Characteristics of TME cell infiltration among the three distinct immunogenomic phenotypes. (A) The abundance of 24 TME cell infiltration among three immunogenomic phenotypes visualized by heatmap. (B) Differences of 24 TME cell infiltration abundance between three immunogenomic phenotypes. (C–E) ESTIMATE algorithm analyses revealing the overall TME cell infiltration landscape among three immunogenomic phenotype. (F) The correlation between highly mutated immune genes and TME cell subtypes. TME, tumor microenvironment
Figure 4.

Transcriptome traits of distinct immunogenomic phenotypes. (A) Variations between three distinct immunogenomic phenotypes in pathways with stroma activation. (B) The proportion of ACRG molecular subtypes in the three immunogenomic phenotypes. (C) The venn diagram showing 642 immunogenomic phenotype‐related genes. (D) Hierarchical clustering of phenotype‐related genes among three immunogenomic phenotypes. (E) GO functional enrichment analyses for immunogenomic phenotype‐related genes. (F) Difference in the TGF‐β‐EMT pathway‐related gene expression among three immunogenomic phenotypes. (G) Difference in the immune‐activation‐related gene expression among three phenotypes. (H) Difference in the immune‐checkpoint related gene expression among three phenotypes. EMT, epithelial‐mesenchymal transition; TGF‐β, transforming growth factor β
We then examined the correlation between each highly mutated immune gene and each TME infiltration cell type. We noted there existed a significantly tight relation between TME infiltration cell levels and highly mutated immune gene expression (Figure 3F and Table S8).

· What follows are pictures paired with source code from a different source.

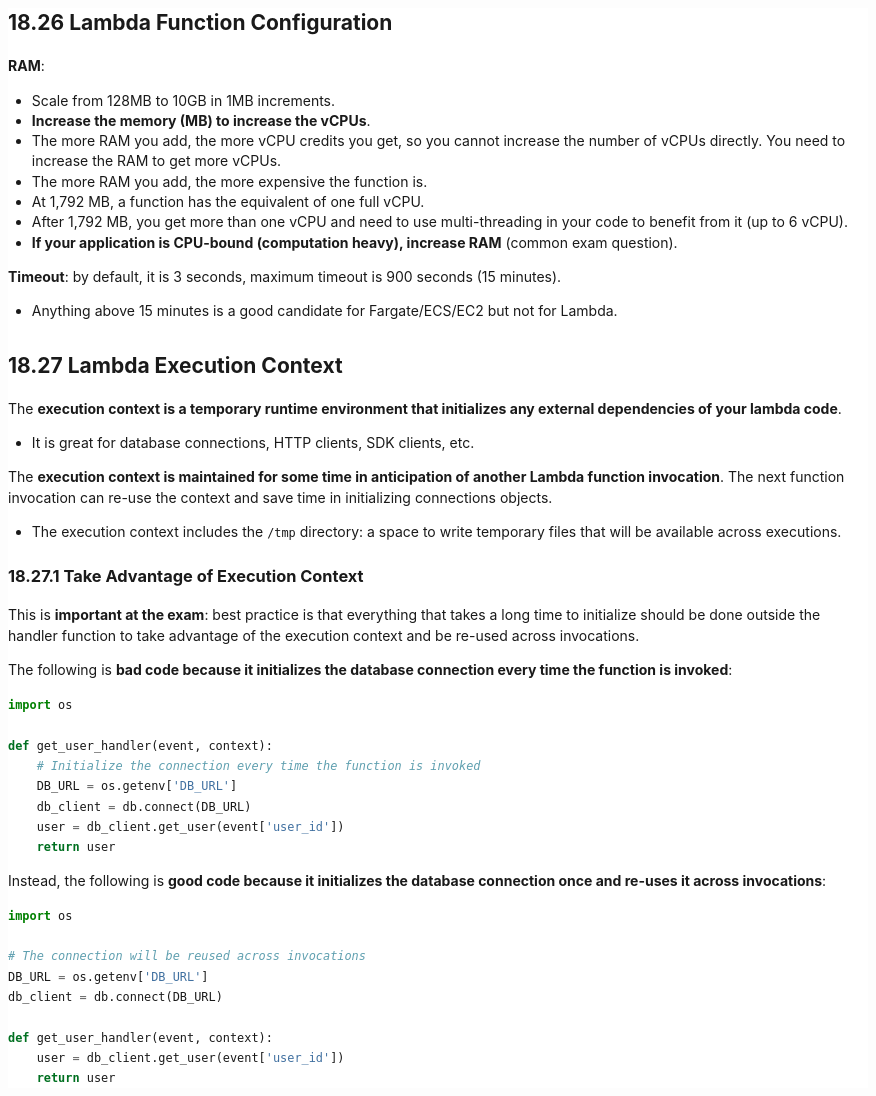 ## 18.26 Lambda Function Configuration

**RAM**:
- Scale from 128MB to 10GB in 1MB increments.
- **Increase the memory (MB) to increase the vCPUs**.
- The more RAM you add, the more vCPU credits you get, so you cannot increase the number of vCPUs directly. You need to increase the RAM to get more vCPUs.
- The more RAM you add, the more expensive the function is.
- At 1,792 MB, a function has the equivalent of one full vCPU.
- After 1,792 MB, you get more than one vCPU and need to use multi-threading in your code to benefit from it (up to 6 vCPU).
- **If your application is CPU-bound (computation heavy), increase RAM** (common exam question).

**Timeout**: by default, it is 3 seconds, maximum timeout is 900 seconds (15 minutes).
- Anything above 15 minutes is a good candidate for Fargate/ECS/EC2 but not for Lambda.

## 18.27 Lambda Execution Context

The **execution context is a temporary runtime environment that initializes any external dependencies of your lambda code**.
- It is great for database connections, HTTP clients, SDK clients, etc.

The **execution context is maintained for some time in anticipation of another Lambda function invocation**. The next function invocation can re-use the context and save time in initializing connections objects.
- The execution context includes the `/tmp` directory: a space to write temporary files that will be available across executions.

### 18.27.1 Take Advantage of Execution Context

This is **important at the exam**: best practice is that everything that takes a long time to initialize should be done outside the handler function to take advantage of the execution context and be re-used across invocations.

The following is **bad code because it initializes the database connection every time the function is invoked**:

```python
import os

def get_user_handler(event, context):
    # Initialize the connection every time the function is invoked
    DB_URL = os.getenv['DB_URL']
    db_client = db.connect(DB_URL)
    user = db_client.get_user(event['user_id'])
    return user
```

Instead, the following is **good code because it initializes the database connection once and re-uses it across invocations**:

```python
import os

# The connection will be reused across invocations
DB_URL = os.getenv['DB_URL']
db_client = db.connect(DB_URL)

def get_user_handler(event, context):
    user = db_client.get_user(event['user_id'])
    return user
```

3.4. Transcriptome traits of distinct immunogenomic phenotypes
To further explore the potential biological characteristics of the three immunogenomic phenotype, we investigated the transcriptome differences between the three phenotypes and a total of 642 phenotype‐related DEGs were determined by using limma package (Figure 4C and Table S9). The univariate Cox regression model revealed their prognostic values in gastric cancer (Table S9). It was found the three immunogenomic phenotypes exhibited specific genomic characterization, respectively (Figure 4D). The enrichment analysis revealed these DEGs were significantly enriched in immune‐related biological processes, confirming again that tumor immunogenomic characterizations played a crucial role in shaping the TME cell infiltration complexity and diversity (Figure 4E and Table S10).

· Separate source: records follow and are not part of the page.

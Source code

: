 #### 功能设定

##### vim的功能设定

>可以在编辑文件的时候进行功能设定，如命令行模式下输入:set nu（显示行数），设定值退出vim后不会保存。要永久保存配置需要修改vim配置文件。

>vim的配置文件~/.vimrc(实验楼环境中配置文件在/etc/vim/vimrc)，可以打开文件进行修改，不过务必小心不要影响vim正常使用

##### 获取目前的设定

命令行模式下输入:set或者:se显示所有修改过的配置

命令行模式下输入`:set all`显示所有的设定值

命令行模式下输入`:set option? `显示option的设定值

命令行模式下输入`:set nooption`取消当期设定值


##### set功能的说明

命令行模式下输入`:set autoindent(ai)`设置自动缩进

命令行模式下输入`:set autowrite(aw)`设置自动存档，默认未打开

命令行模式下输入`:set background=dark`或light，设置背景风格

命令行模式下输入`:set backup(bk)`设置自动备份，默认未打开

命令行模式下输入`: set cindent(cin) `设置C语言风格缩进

We studied cytokine and chemokine expressions that characterize these three phenotypes to explore further the function of tumor immunogenomic phenotypes in the TME immunoregulation. 29 , 35 The results revealed the significant upregulation of the mRNAs pertinent to the TGFb/EMT pathway in IGPC3 phenotypes, which indicated this cluster could be classified as stromal‐activated subtype (Figure 4F). IGPC2 phenotypes demonstrated increased expression of mRNAs associated with immune‐activation transcripts, making this cluster an immune‐activation subtype (Figure 4G). Immune checkpoint molecules that had an upregulated expression in IGPC2 phenotypes could lead to the immune escape of this phenotype (Figure 4H). The above outcomes reconfirmed the significant relevance of IGPC3 phenotypes to stromal activation as well as IGPC2 phenotypes to immune activation (Figure 4F–H).

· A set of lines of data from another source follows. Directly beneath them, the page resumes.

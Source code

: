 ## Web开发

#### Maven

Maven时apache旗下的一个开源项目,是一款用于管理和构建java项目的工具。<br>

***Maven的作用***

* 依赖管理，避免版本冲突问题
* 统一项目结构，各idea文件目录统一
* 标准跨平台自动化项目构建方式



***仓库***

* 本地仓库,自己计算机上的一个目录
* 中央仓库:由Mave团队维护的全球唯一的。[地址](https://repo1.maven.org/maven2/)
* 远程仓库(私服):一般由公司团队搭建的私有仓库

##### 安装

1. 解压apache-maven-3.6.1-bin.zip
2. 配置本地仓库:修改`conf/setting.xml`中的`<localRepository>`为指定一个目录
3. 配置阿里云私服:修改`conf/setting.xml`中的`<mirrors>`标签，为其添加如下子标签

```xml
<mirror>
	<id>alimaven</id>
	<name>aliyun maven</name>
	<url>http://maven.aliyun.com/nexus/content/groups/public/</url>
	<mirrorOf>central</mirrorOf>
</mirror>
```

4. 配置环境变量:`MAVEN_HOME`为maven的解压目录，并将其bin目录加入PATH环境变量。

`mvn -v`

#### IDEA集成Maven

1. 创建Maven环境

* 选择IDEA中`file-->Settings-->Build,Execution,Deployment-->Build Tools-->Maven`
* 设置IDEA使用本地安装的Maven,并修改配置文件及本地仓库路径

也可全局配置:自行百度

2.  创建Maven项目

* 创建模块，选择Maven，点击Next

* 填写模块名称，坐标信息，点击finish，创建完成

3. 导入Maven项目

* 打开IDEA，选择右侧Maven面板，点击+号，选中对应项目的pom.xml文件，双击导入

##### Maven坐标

DCs, a bridge that connect innate and adaptive immune responses, are accountable for antigen presentation and activating naive T cells. And, their activation relies on the increased expression level of major histocompatibility complex molecules, as well as adhesion and costimulatory factors. 36 Here, we found significant differences in the transcripts of DCs activation molecules between the three immunogenomic phenotypes of gastric cancer. Consistent with the TME cell infiltration patterns, the expression of DCs activation molecules was prominently upregulated in tumors with IGPC2 phenotypes, suggesting a relatively higher TME cell infiltration level in this phenotype (Figure S3E).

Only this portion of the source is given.